(RECORDS SUPPLIED)

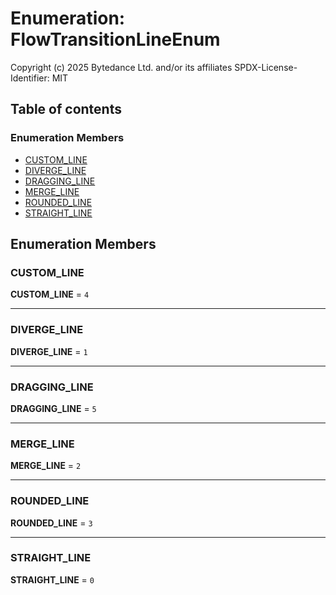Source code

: # Enumeration: FlowTransitionLineEnum

Copyright (c) 2025 Bytedance Ltd. and/or its affiliates
SPDX-License-Identifier: MIT

## Table of contents

### Enumeration Members

* [CUSTOM\_LINE](/auto-docs/editor/enums/FlowTransitionLineEnum.md#custom_line)
* [DIVERGE\_LINE](/auto-docs/editor/enums/FlowTransitionLineEnum.md#diverge_line)
* [DRAGGING\_LINE](/auto-docs/editor/enums/FlowTransitionLineEnum.md#dragging_line)
* [MERGE\_LINE](/auto-docs/editor/enums/FlowTransitionLineEnum.md#merge_line)
* [ROUNDED\_LINE](/auto-docs/editor/enums/FlowTransitionLineEnum.md#rounded_line)
* [STRAIGHT\_LINE](/auto-docs/editor/enums/FlowTransitionLineEnum.md#straight_line)

## Enumeration Members

### CUSTOM\_LINE

**CUSTOM\_LINE** = `4`

***

### DIVERGE\_LINE

**DIVERGE\_LINE** = `1`

***

### DRAGGING\_LINE

**DRAGGING\_LINE** = `5`

***

### MERGE\_LINE

**MERGE\_LINE** = `2`

***

### ROUNDED\_LINE

**ROUNDED\_LINE** = `3`

***

### STRAIGHT\_LINE

**STRAIGHT\_LINE** = `0`

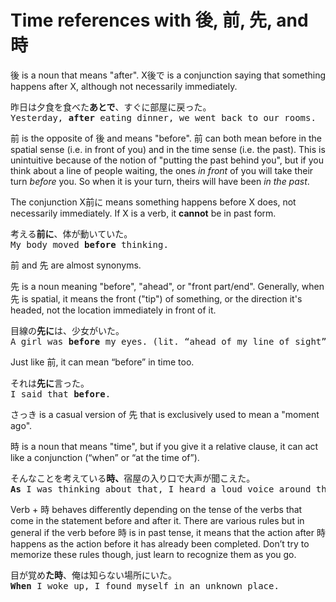 # Time references with 後, 前, 先, and 時

後 is a noun that means "after". X後で is a conjunction saying that something happens after X, although not necessarily immediately. 

<pre>
昨日は夕食を食べた<b>あとで</b>、すぐに部屋に戻った。
Yesterday, <b>after</b> eating dinner, we went back to our rooms.
</pre>

前 is the opposite of 後 and means "before". 前 can both mean before in the spatial sense (i.e. in front of you) and in the time sense (i.e. the past). This is unintuitive because of the notion of "putting the past behind you", but if you think about a line of people waiting, the ones *in front* of you will take their turn *before* you. So when it is your turn, theirs will have been *in the past*.

The conjunction X前に means something happens before X does, not necessarily immediately. If X is a verb, it **cannot** be in past form. 

<pre>
考える<b>前に</b>、体が動いていた。
My body moved <b>before</b> thinking.
</pre>

前 and 先 are almost synonyms.

先 is a noun meaning "before", "ahead", or "front part/end". Generally, when 先 is spatial, it means the front ("tip") of something, or the direction it's headed, not the location immediately in front of it.

<pre>
目線の<b>先に</b>は、少女がいた。
A girl was <b>before</b> my eyes. (lit. “ahead of my line of sight”)
</pre>

Just like 前, it can mean “before” in time too.

<pre>
それは<b>先に</b>言った。
I said that <b>before</b>.
</pre>

さっき is a casual version of 先 that is exclusively used to mean a "moment ago".

時 is a noun that means "time", but if you give it a relative clause, it can act like a conjunction (“when” or “at the time of”).

<pre>
そんなことを考えている<b>時、</b>宿屋の入り口で大声が聞こえた。  
<b>As</b> I was thinking about that, I heard a loud voice around the entrance of the inn.
</pre>

Verb + 時 behaves differently depending on the tense of the verbs that come in the statement before and after it. There are various rules but in general if the verb before 時 is in past tense, it means that the action after 時 happens as the action before it has already been completed. Don’t try to memorize these rules though, just learn to recognize them as you go.

<pre>
目が覚め<b>た時</b>、俺は知らない場所にいた。
<b>When</b> I woke up, I found myself in an unknown place.
</pre>


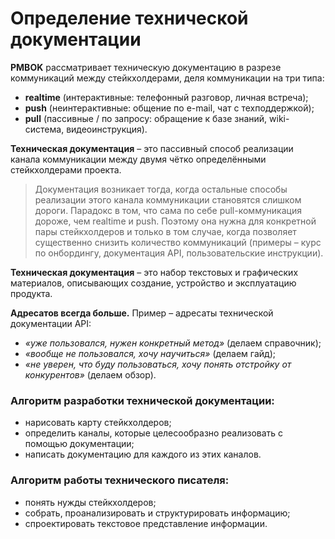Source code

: # Определение технической документации

**PMBOK** рассматривает техническую документацию в разрезе коммуникаций между стейкхолдерами, деля коммуникации на три типа:

- **realtime** (интерактивные: телефонный разговор, личная встреча);
- **push** (неинтерактивные: общение по e-mail, чат с техподдержкой);
- **pull** (пассивные / по запросу: обращение к базе знаний, wiki-система, видеоинструкция).

**Техническая документация** – это пассивный способ реализации канала коммуникации между двумя чётко определёнными стейкхолдерами проекта.

>Документация возникает тогда, когда остальные способы реализации этого канала коммуникации становятся слишком дороги. Парадокс в том, что сама по себе pull-коммуникация дороже, чем realtime и push. Поэтому она нужна для конкретной пары стейкхолдеров и только в том случае, когда позволяет существенно снизить количество коммуникаций (примеры – курс по онбордингу, документация API, пользовательские инструкции).

**Техническая документация** – это набор текстовых и графических материалов, описывающих создание, устройство и эксплуатацию продукта.

**Адресатов всегда больше.** Пример – адресаты технической документации API:

- *«уже пользовался, нужен конкретный метод»* (делаем справочник);
- *«вообще не пользовался, хочу научиться»* (делаем гайд);
- *«не уверен, что буду пользоваться, хочу понять отстройку от конкурентов»* (делаем обзор).

### Алгоритм разработки технической документации:

- нарисовать карту стейкхолдеров;
- определить каналы, которые целесообразно реализовать с помощью документации;
- написать документацию для каждого из этих каналов.

### Алгоритм работы технического писателя:

- понять нужды стейкхолдеров;
- собрать, проанализировать и структурировать информацию;
- спроектировать текстовое представление информации.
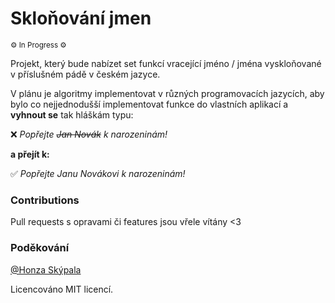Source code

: # Skloňování jmen
<sup>⚙️ In Progress ⚙️</sup>

Projekt, který bude nabízet set funkcí vracející jméno / jména vyskloňované v příslušném pádě v českém jazyce. 

V plánu je algoritmy implementovat v různých programovacích jazycích, aby bylo co nejjednodušší implementovat funkce do vlastních aplikací a **vyhnout se** tak hláškám typu: 

❌ <i>Popřejte <s>Jan Novák</s> k narozeninám!</i>

**a přejít k:**

✅ <i>Popřejte Janu Novákovi k narozeninám!</i>

### Contributions
Pull requests s opravami či features jsou vřele vítány <3

### Poděkování

[@Honza Skýpala](https://github.com/honzaskypala)

Licencováno MIT licencí.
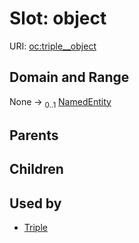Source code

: 
# Slot: object




URI: [oc:triple__object](http://w3id.org/ontogpt/ontology-class-templatetriple__object)


## Domain and Range

None &#8594;  <sub>0..1</sub> [NamedEntity](NamedEntity.md)

## Parents


## Children


## Used by

 * [Triple](Triple.md)
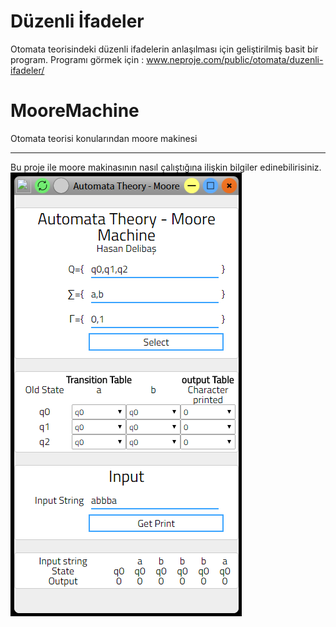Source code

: # Düzenli İfadeler
Otomata teorisindeki düzenli ifadelerin anlaşılması için geliştirilmiş basit bir program.
Programı görmek için : <a href='www.neproje.com/public/otomata/duzenli-ifadeler/'> www.neproje.com/public/otomata/duzenli-ifadeler/ </a>

# MooreMachine
Otomata teorisi konularından moore makinesi<hr>
Bu proje ile moore makinasının nasıl çalıştığına ilişkin bilgiler edinebilirisiniz.
<img src='moore.png'>

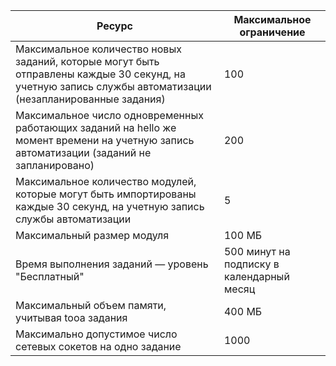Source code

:| Ресурс | Максимальное ограничение |
| --- | --- |
| Максимальное количество новых заданий, которые могут быть отправлены каждые 30 секунд, на учетную запись службы автоматизации (незапланированные задания) |100 |
| Максимальное число одновременных работающих заданий на hello же момент времени на учетную запись автоматизации (заданий не запланировано) |200 |
| Максимальное количество модулей, которые могут быть импортированы каждые 30 секунд, на учетную запись службы автоматизации |5 |
| Максимальный размер модуля |100 МБ |
| Время выполнения заданий — уровень "Бесплатный" |500 минут на подписку в календарный месяц |
| Максимальный объем памяти, учитывая tooa задания |400 МБ |
| Максимально допустимое число сетевых сокетов на одно задание |1000 |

(TASK DETAILS)
In the listing above, find the line containing "- **push** (неинтерактивные: общение" and the line containing "определёнными стейкхолдерами проекта.", then repeat those two lines and everything between them exactly.

(ANSWER)
- **push** (неинтерактивные: общение по e-mail, чат с техподдержкой);
- **pull** (пассивные / по запросу: обращение к базе знаний, wiki-система, видеоинструкция).

**Техническая документация** – это пассивный способ реализации канала коммуникации между двумя чётко определёнными стейкхолдерами проекта.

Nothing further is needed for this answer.